Figure 2.

EGCG inhibits ZIKV independent of GRP78. A549 cells were treated with either (a) honokiol (HNK) or (b) epigallocatechin-gallate (EGCG) at indicated concentrations for 26 h. Cell viability was measured relative to a DMSO control as indicated by the line graph. Separately, A549 cells were treated with the same drug concentrations for 2 h prior to infection with ZIKV-Nanoluc (MOI 0.1) for 24 h. Nanoluc readings are relative to a DMSO control indicated by the bar graph. (c) EGCG (10 µM) was added to A549 cells and maintained throughout a 24 h ZIKV-Nanoluc infection or added 1 h or 4 h post-removal of virus inoculum. Nanoluc values were measured relative to a DMSO vehicle control. (d) ZIKV-Nanoluc was incubated with either DMSO or EGCG (10 µM) independently of cells for 2 h at 37 °C. Simultaneously, A549 cells were treated with DMSO or EGCG for 2 h before the drug containing media was replaced with drug treated or DMSO treated control virus for 1 h.

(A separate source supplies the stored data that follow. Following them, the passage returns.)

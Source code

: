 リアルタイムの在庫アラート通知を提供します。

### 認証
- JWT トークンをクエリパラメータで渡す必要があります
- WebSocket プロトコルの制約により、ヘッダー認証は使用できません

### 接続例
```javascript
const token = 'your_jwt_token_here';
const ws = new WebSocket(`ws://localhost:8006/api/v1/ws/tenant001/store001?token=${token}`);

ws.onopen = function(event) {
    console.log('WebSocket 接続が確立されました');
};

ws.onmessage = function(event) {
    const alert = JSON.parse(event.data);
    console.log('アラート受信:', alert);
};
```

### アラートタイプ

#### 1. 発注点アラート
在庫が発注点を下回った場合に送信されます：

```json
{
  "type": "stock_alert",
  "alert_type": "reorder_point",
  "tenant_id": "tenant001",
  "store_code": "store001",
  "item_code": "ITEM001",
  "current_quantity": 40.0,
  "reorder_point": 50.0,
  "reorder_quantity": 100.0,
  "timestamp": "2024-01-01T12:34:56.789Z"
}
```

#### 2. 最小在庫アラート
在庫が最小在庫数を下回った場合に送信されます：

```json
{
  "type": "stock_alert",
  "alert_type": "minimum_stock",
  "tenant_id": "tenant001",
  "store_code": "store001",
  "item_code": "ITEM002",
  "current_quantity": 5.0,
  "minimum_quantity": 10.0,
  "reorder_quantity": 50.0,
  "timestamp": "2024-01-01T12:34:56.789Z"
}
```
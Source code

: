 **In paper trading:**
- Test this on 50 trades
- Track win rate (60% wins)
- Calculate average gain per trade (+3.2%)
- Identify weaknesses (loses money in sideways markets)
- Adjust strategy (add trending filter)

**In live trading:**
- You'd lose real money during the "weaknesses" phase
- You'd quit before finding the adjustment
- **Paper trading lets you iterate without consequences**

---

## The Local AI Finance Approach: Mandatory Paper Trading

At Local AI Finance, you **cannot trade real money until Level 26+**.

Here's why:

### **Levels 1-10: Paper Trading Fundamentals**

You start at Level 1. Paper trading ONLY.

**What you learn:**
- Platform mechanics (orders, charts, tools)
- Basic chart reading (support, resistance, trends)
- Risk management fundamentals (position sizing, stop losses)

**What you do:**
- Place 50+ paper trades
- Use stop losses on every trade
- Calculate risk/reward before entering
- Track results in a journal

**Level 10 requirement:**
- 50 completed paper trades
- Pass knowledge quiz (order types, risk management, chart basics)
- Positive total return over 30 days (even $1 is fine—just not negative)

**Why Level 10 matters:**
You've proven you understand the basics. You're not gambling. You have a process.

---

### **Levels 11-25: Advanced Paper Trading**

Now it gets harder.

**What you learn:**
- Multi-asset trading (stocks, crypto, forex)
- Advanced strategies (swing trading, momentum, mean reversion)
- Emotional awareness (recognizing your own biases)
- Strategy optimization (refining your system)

Following this, virus inoculum was removed and replaced with DMEM containing either DMSO or EGCG as before for a further 23 h. Error bars represent the standard error of the mean of triplicate repeats. An unpaired Student’s t-test with Welch’s correction was used to determine statistical significance where n.s = not significant, * p-value < 0.05, ** p-value < 0.01 and *** p-value < 0.001. (a–d) n = 3.